Waabi, the Toronto-based autonomous vehicle startup, announced Tuesday it has raised $1 billion in combined funding and secured an exclusive partnership with Uber to deploy at least 25,000 robotaxis on the ride-hailing platform. The financing consists of a $750 million oversubscribed Series C round co-led by Khosla Ventures and G2 Venture Partners, plus an additional $250 million milestone-based investment from Uber tied to robotaxi deployment progress.
The deal represents the largest venture fundraise in Canadian history and marks Waabi's expansion beyond its core autonomous trucking business into passenger vehicles. Founded in 2021 by CEO Raquel Urtasun, a prominent AI researcher who previously led Uber's self-driving unit from 2017 to 2021, Waabi has built its reputation on what it calls Physical AI—a unified artificial intelligence system capable of operating different vehicle types rather than separate platforms for each application.
The Series C round attracted participation from strategic automotive and technology investors including Uber, NVentures (Nvidia's venture capital arm), Volvo Group Venture Capital, and Porsche Automobil Holding. Financial investors include funds managed by BlackRock, HarbourVest Partners, a subsidiary of the Abu Dhabi Investment Authority, Radical Ventures, and Canadian institutions including BDC Capital, Export Development Canada, TELUS Global Ventures, and BMO Global Asset Management.

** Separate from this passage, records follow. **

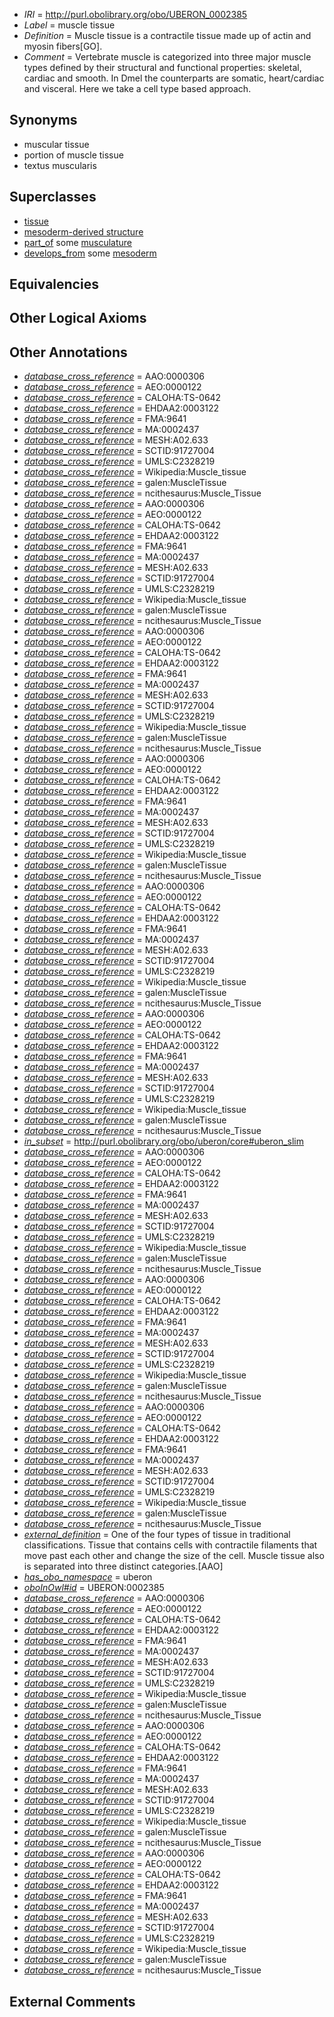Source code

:  * *IRI* = http://purl.obolibrary.org/obo/UBERON_0002385
 * *Label* = muscle tissue
 * *Definition* = Muscle tissue is a contractile tissue made up of actin and myosin fibers[GO].
 * *Comment* = Vertebrate muscle is categorized into three major muscle types defined by their structural and functional properties: skeletal, cardiac and smooth. In Dmel the counterparts are somatic, heart/cardiac and visceral. Here we take a cell type based approach.

## Synonyms

 * muscular tissue
 * portion of muscle tissue
 * textus muscularis

## Superclasses

 * [tissue](../../UBERON/79/UBERON_0000479.md)
 * [mesoderm-derived structure](../../UBERON/20/UBERON_0004120.md)
 * [part_of](../../BFO/50/BFO_0000050.md) some [musculature](../../UBERON/15/UBERON_0001015.md)
 * [develops_from](../../RO/02/RO_0002202.md) some [mesoderm](../../UBERON/26/UBERON_0000926.md)

## Equivalencies


## Other Logical Axioms


## Other Annotations

 * *[database_cross_reference](../../ef/oboInOwl#hasDbXref.md)* = AAO:0000306
 * *[database_cross_reference](../../ef/oboInOwl#hasDbXref.md)* = AEO:0000122
 * *[database_cross_reference](../../ef/oboInOwl#hasDbXref.md)* = CALOHA:TS-0642
 * *[database_cross_reference](../../ef/oboInOwl#hasDbXref.md)* = EHDAA2:0003122
 * *[database_cross_reference](../../ef/oboInOwl#hasDbXref.md)* = FMA:9641
 * *[database_cross_reference](../../ef/oboInOwl#hasDbXref.md)* = MA:0002437
 * *[database_cross_reference](../../ef/oboInOwl#hasDbXref.md)* = MESH:A02.633
 * *[database_cross_reference](../../ef/oboInOwl#hasDbXref.md)* = SCTID:91727004
 * *[database_cross_reference](../../ef/oboInOwl#hasDbXref.md)* = UMLS:C2328219
 * *[database_cross_reference](../../ef/oboInOwl#hasDbXref.md)* = Wikipedia:Muscle_tissue
 * *[database_cross_reference](../../ef/oboInOwl#hasDbXref.md)* = galen:MuscleTissue
 * *[database_cross_reference](../../ef/oboInOwl#hasDbXref.md)* = ncithesaurus:Muscle_Tissue
 * *[database_cross_reference](../../ef/oboInOwl#hasDbXref.md)* = AAO:0000306
 * *[database_cross_reference](../../ef/oboInOwl#hasDbXref.md)* = AEO:0000122
 * *[database_cross_reference](../../ef/oboInOwl#hasDbXref.md)* = CALOHA:TS-0642
 * *[database_cross_reference](../../ef/oboInOwl#hasDbXref.md)* = EHDAA2:0003122
 * *[database_cross_reference](../../ef/oboInOwl#hasDbXref.md)* = FMA:9641
 * *[database_cross_reference](../../ef/oboInOwl#hasDbXref.md)* = MA:0002437
 * *[database_cross_reference](../../ef/oboInOwl#hasDbXref.md)* = MESH:A02.633
 * *[database_cross_reference](../../ef/oboInOwl#hasDbXref.md)* = SCTID:91727004
 * *[database_cross_reference](../../ef/oboInOwl#hasDbXref.md)* = UMLS:C2328219
 * *[database_cross_reference](../../ef/oboInOwl#hasDbXref.md)* = Wikipedia:Muscle_tissue
 * *[database_cross_reference](../../ef/oboInOwl#hasDbXref.md)* = galen:MuscleTissue
 * *[database_cross_reference](../../ef/oboInOwl#hasDbXref.md)* = ncithesaurus:Muscle_Tissue
 * *[database_cross_reference](../../ef/oboInOwl#hasDbXref.md)* = AAO:0000306
 * *[database_cross_reference](../../ef/oboInOwl#hasDbXref.md)* = AEO:0000122
 * *[database_cross_reference](../../ef/oboInOwl#hasDbXref.md)* = CALOHA:TS-0642
 * *[database_cross_reference](../../ef/oboInOwl#hasDbXref.md)* = EHDAA2:0003122
 * *[database_cross_reference](../../ef/oboInOwl#hasDbXref.md)* = FMA:9641
 * *[database_cross_reference](../../ef/oboInOwl#hasDbXref.md)* = MA:0002437
 * *[database_cross_reference](../../ef/oboInOwl#hasDbXref.md)* = MESH:A02.633
 * *[database_cross_reference](../../ef/oboInOwl#hasDbXref.md)* = SCTID:91727004
 * *[database_cross_reference](../../ef/oboInOwl#hasDbXref.md)* = UMLS:C2328219
 * *[database_cross_reference](../../ef/oboInOwl#hasDbXref.md)* = Wikipedia:Muscle_tissue
 * *[database_cross_reference](../../ef/oboInOwl#hasDbXref.md)* = galen:MuscleTissue
 * *[database_cross_reference](../../ef/oboInOwl#hasDbXref.md)* = ncithesaurus:Muscle_Tissue
 * *[database_cross_reference](../../ef/oboInOwl#hasDbXref.md)* = AAO:0000306
 * *[database_cross_reference](../../ef/oboInOwl#hasDbXref.md)* = AEO:0000122
 * *[database_cross_reference](../../ef/oboInOwl#hasDbXref.md)* = CALOHA:TS-0642
 * *[database_cross_reference](../../ef/oboInOwl#hasDbXref.md)* = EHDAA2:0003122
 * *[database_cross_reference](../../ef/oboInOwl#hasDbXref.md)* = FMA:9641
 * *[database_cross_reference](../../ef/oboInOwl#hasDbXref.md)* = MA:0002437
 * *[database_cross_reference](../../ef/oboInOwl#hasDbXref.md)* = MESH:A02.633
 * *[database_cross_reference](../../ef/oboInOwl#hasDbXref.md)* = SCTID:91727004
 * *[database_cross_reference](../../ef/oboInOwl#hasDbXref.md)* = UMLS:C2328219
 * *[database_cross_reference](../../ef/oboInOwl#hasDbXref.md)* = Wikipedia:Muscle_tissue
 * *[database_cross_reference](../../ef/oboInOwl#hasDbXref.md)* = galen:MuscleTissue
 * *[database_cross_reference](../../ef/oboInOwl#hasDbXref.md)* = ncithesaurus:Muscle_Tissue
 * *[database_cross_reference](../../ef/oboInOwl#hasDbXref.md)* = AAO:0000306
 * *[database_cross_reference](../../ef/oboInOwl#hasDbXref.md)* = AEO:0000122
 * *[database_cross_reference](../../ef/oboInOwl#hasDbXref.md)* = CALOHA:TS-0642
 * *[database_cross_reference](../../ef/oboInOwl#hasDbXref.md)* = EHDAA2:0003122
 * *[database_cross_reference](../../ef/oboInOwl#hasDbXref.md)* = FMA:9641
 * *[database_cross_reference](../../ef/oboInOwl#hasDbXref.md)* = MA:0002437
 * *[database_cross_reference](../../ef/oboInOwl#hasDbXref.md)* = MESH:A02.633
 * *[database_cross_reference](../../ef/oboInOwl#hasDbXref.md)* = SCTID:91727004
 * *[database_cross_reference](../../ef/oboInOwl#hasDbXref.md)* = UMLS:C2328219
 * *[database_cross_reference](../../ef/oboInOwl#hasDbXref.md)* = Wikipedia:Muscle_tissue
 * *[database_cross_reference](../../ef/oboInOwl#hasDbXref.md)* = galen:MuscleTissue
 * *[database_cross_reference](../../ef/oboInOwl#hasDbXref.md)* = ncithesaurus:Muscle_Tissue
 * *[database_cross_reference](../../ef/oboInOwl#hasDbXref.md)* = AAO:0000306
 * *[database_cross_reference](../../ef/oboInOwl#hasDbXref.md)* = AEO:0000122
 * *[database_cross_reference](../../ef/oboInOwl#hasDbXref.md)* = CALOHA:TS-0642
 * *[database_cross_reference](../../ef/oboInOwl#hasDbXref.md)* = EHDAA2:0003122
 * *[database_cross_reference](../../ef/oboInOwl#hasDbXref.md)* = FMA:9641
 * *[database_cross_reference](../../ef/oboInOwl#hasDbXref.md)* = MA:0002437
 * *[database_cross_reference](../../ef/oboInOwl#hasDbXref.md)* = MESH:A02.633
 * *[database_cross_reference](../../ef/oboInOwl#hasDbXref.md)* = SCTID:91727004
 * *[database_cross_reference](../../ef/oboInOwl#hasDbXref.md)* = UMLS:C2328219
 * *[database_cross_reference](../../ef/oboInOwl#hasDbXref.md)* = Wikipedia:Muscle_tissue
 * *[database_cross_reference](../../ef/oboInOwl#hasDbXref.md)* = galen:MuscleTissue
 * *[database_cross_reference](../../ef/oboInOwl#hasDbXref.md)* = ncithesaurus:Muscle_Tissue
 * *[in_subset](../../et/oboInOwl#inSubset.md)* = http://purl.obolibrary.org/obo/uberon/core#uberon_slim
 * *[database_cross_reference](../../ef/oboInOwl#hasDbXref.md)* = AAO:0000306
 * *[database_cross_reference](../../ef/oboInOwl#hasDbXref.md)* = AEO:0000122
 * *[database_cross_reference](../../ef/oboInOwl#hasDbXref.md)* = CALOHA:TS-0642
 * *[database_cross_reference](../../ef/oboInOwl#hasDbXref.md)* = EHDAA2:0003122
 * *[database_cross_reference](../../ef/oboInOwl#hasDbXref.md)* = FMA:9641
 * *[database_cross_reference](../../ef/oboInOwl#hasDbXref.md)* = MA:0002437
 * *[database_cross_reference](../../ef/oboInOwl#hasDbXref.md)* = MESH:A02.633
 * *[database_cross_reference](../../ef/oboInOwl#hasDbXref.md)* = SCTID:91727004
 * *[database_cross_reference](../../ef/oboInOwl#hasDbXref.md)* = UMLS:C2328219
 * *[database_cross_reference](../../ef/oboInOwl#hasDbXref.md)* = Wikipedia:Muscle_tissue
 * *[database_cross_reference](../../ef/oboInOwl#hasDbXref.md)* = galen:MuscleTissue
 * *[database_cross_reference](../../ef/oboInOwl#hasDbXref.md)* = ncithesaurus:Muscle_Tissue
 * *[database_cross_reference](../../ef/oboInOwl#hasDbXref.md)* = AAO:0000306
 * *[database_cross_reference](../../ef/oboInOwl#hasDbXref.md)* = AEO:0000122
 * *[database_cross_reference](../../ef/oboInOwl#hasDbXref.md)* = CALOHA:TS-0642
 * *[database_cross_reference](../../ef/oboInOwl#hasDbXref.md)* = EHDAA2:0003122
 * *[database_cross_reference](../../ef/oboInOwl#hasDbXref.md)* = FMA:9641
 * *[database_cross_reference](../../ef/oboInOwl#hasDbXref.md)* = MA:0002437
 * *[database_cross_reference](../../ef/oboInOwl#hasDbXref.md)* = MESH:A02.633
 * *[database_cross_reference](../../ef/oboInOwl#hasDbXref.md)* = SCTID:91727004
 * *[database_cross_reference](../../ef/oboInOwl#hasDbXref.md)* = UMLS:C2328219
 * *[database_cross_reference](../../ef/oboInOwl#hasDbXref.md)* = Wikipedia:Muscle_tissue
 * *[database_cross_reference](../../ef/oboInOwl#hasDbXref.md)* = galen:MuscleTissue
 * *[database_cross_reference](../../ef/oboInOwl#hasDbXref.md)* = ncithesaurus:Muscle_Tissue
 * *[database_cross_reference](../../ef/oboInOwl#hasDbXref.md)* = AAO:0000306
 * *[database_cross_reference](../../ef/oboInOwl#hasDbXref.md)* = AEO:0000122
 * *[database_cross_reference](../../ef/oboInOwl#hasDbXref.md)* = CALOHA:TS-0642
 * *[database_cross_reference](../../ef/oboInOwl#hasDbXref.md)* = EHDAA2:0003122
 * *[database_cross_reference](../../ef/oboInOwl#hasDbXref.md)* = FMA:9641
 * *[database_cross_reference](../../ef/oboInOwl#hasDbXref.md)* = MA:0002437
 * *[database_cross_reference](../../ef/oboInOwl#hasDbXref.md)* = MESH:A02.633
 * *[database_cross_reference](../../ef/oboInOwl#hasDbXref.md)* = SCTID:91727004
 * *[database_cross_reference](../../ef/oboInOwl#hasDbXref.md)* = UMLS:C2328219
 * *[database_cross_reference](../../ef/oboInOwl#hasDbXref.md)* = Wikipedia:Muscle_tissue
 * *[database_cross_reference](../../ef/oboInOwl#hasDbXref.md)* = galen:MuscleTissue
 * *[database_cross_reference](../../ef/oboInOwl#hasDbXref.md)* = ncithesaurus:Muscle_Tissue
 * *[external_definition](../../UBPROP/01/UBPROP_0000001.md)* = One of the four types of tissue in traditional classifications. Tissue that contains cells with contractile filaments that move past each other and change the size of the cell. Muscle tissue also is separated into three distinct categories.[AAO]
 * *[has_obo_namespace](../../ce/oboInOwl#hasOBONamespace.md)* = uberon
 * *[oboInOwl#id](../../id/oboInOwl#id.md)* = UBERON:0002385
 * *[database_cross_reference](../../ef/oboInOwl#hasDbXref.md)* = AAO:0000306
 * *[database_cross_reference](../../ef/oboInOwl#hasDbXref.md)* = AEO:0000122
 * *[database_cross_reference](../../ef/oboInOwl#hasDbXref.md)* = CALOHA:TS-0642
 * *[database_cross_reference](../../ef/oboInOwl#hasDbXref.md)* = EHDAA2:0003122
 * *[database_cross_reference](../../ef/oboInOwl#hasDbXref.md)* = FMA:9641
 * *[database_cross_reference](../../ef/oboInOwl#hasDbXref.md)* = MA:0002437
 * *[database_cross_reference](../../ef/oboInOwl#hasDbXref.md)* = MESH:A02.633
 * *[database_cross_reference](../../ef/oboInOwl#hasDbXref.md)* = SCTID:91727004
 * *[database_cross_reference](../../ef/oboInOwl#hasDbXref.md)* = UMLS:C2328219
 * *[database_cross_reference](../../ef/oboInOwl#hasDbXref.md)* = Wikipedia:Muscle_tissue
 * *[database_cross_reference](../../ef/oboInOwl#hasDbXref.md)* = galen:MuscleTissue
 * *[database_cross_reference](../../ef/oboInOwl#hasDbXref.md)* = ncithesaurus:Muscle_Tissue
 * *[database_cross_reference](../../ef/oboInOwl#hasDbXref.md)* = AAO:0000306
 * *[database_cross_reference](../../ef/oboInOwl#hasDbXref.md)* = AEO:0000122
 * *[database_cross_reference](../../ef/oboInOwl#hasDbXref.md)* = CALOHA:TS-0642
 * *[database_cross_reference](../../ef/oboInOwl#hasDbXref.md)* = EHDAA2:0003122
 * *[database_cross_reference](../../ef/oboInOwl#hasDbXref.md)* = FMA:9641
 * *[database_cross_reference](../../ef/oboInOwl#hasDbXref.md)* = MA:0002437
 * *[database_cross_reference](../../ef/oboInOwl#hasDbXref.md)* = MESH:A02.633
 * *[database_cross_reference](../../ef/oboInOwl#hasDbXref.md)* = SCTID:91727004
 * *[database_cross_reference](../../ef/oboInOwl#hasDbXref.md)* = UMLS:C2328219
 * *[database_cross_reference](../../ef/oboInOwl#hasDbXref.md)* = Wikipedia:Muscle_tissue
 * *[database_cross_reference](../../ef/oboInOwl#hasDbXref.md)* = galen:MuscleTissue
 * *[database_cross_reference](../../ef/oboInOwl#hasDbXref.md)* = ncithesaurus:Muscle_Tissue
 * *[database_cross_reference](../../ef/oboInOwl#hasDbXref.md)* = AAO:0000306
 * *[database_cross_reference](../../ef/oboInOwl#hasDbXref.md)* = AEO:0000122
 * *[database_cross_reference](../../ef/oboInOwl#hasDbXref.md)* = CALOHA:TS-0642
 * *[database_cross_reference](../../ef/oboInOwl#hasDbXref.md)* = EHDAA2:0003122
 * *[database_cross_reference](../../ef/oboInOwl#hasDbXref.md)* = FMA:9641
 * *[database_cross_reference](../../ef/oboInOwl#hasDbXref.md)* = MA:0002437
 * *[database_cross_reference](../../ef/oboInOwl#hasDbXref.md)* = MESH:A02.633
 * *[database_cross_reference](../../ef/oboInOwl#hasDbXref.md)* = SCTID:91727004
 * *[database_cross_reference](../../ef/oboInOwl#hasDbXref.md)* = UMLS:C2328219
 * *[database_cross_reference](../../ef/oboInOwl#hasDbXref.md)* = Wikipedia:Muscle_tissue
 * *[database_cross_reference](../../ef/oboInOwl#hasDbXref.md)* = galen:MuscleTissue
 * *[database_cross_reference](../../ef/oboInOwl#hasDbXref.md)* = ncithesaurus:Muscle_Tissue

## External Comments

Waabi declined to disclose its post-funding valuation, though December reports suggested the company was targeting a $3 billion valuation.
Waabi's technology differs fundamentally from earlier autonomous vehicle approaches exemplified by Waymo, which relied on extensive hand-coded rules, multiple specialized software systems, and high-definition pre-mapped routes. Instead, Waabi employs end-to-end AI models that learn to drive from vast datasets, with a single model handling perception, navigation, and vehicle control decisions. This architecture represents what industry observers call AV 2.0—second-generation autonomous vehicle technology that achieves greater capability with substantially lower capital requirements.
The company's simulation-first development strategy trains and tests driving behavior in virtual environments before deploying on public roads. This approach enabled Waabi to develop autonomous trucking capabilities across highways and surface streets with far fewer engineers and lower costs than predecessors who spent billions on traditional development. Urtasun emphasized that improvements made for trucking automatically benefit the robotaxi system since both share the same underlying AI brain.
Vinod Khosla, founder of Khosla Ventures, stated that Waabi's technology represents a fundamental leap forward in autonomous vehicle development, demonstrating for the first time how to unlock true scale in real-world deployment. Brook Porter, Partner and Co-Founder at G2 Venture Partners, highlighted that Waabi's simulation-first end-to-end AI dramatically reduces capital needs while accelerating commercial adoption.
The Uber partnership positions Waabi exclusively as the ride-hailing giant's robotaxi technology provider, distinguishing the arrangement from Waymo's approach of operating its own competing consumer app. Uber CEO Dara Khosrowshahi called Waabi's robotaxi expansion an important milestone for both the startup and the broader autonomous vehicle industry.
Waabi currently operates autonomous trucks commercially through Uber Freight on the Dallas-Houston route with safety drivers aboard, though fully driverless operations await Volvo's next-generation truck designed from the ground up for autonomous operation. Neither company disclosed specific timelines for robotaxi deployment, though Urtasun promised rollout would occur "much faster than you had traditionally seen on the robotaxi side."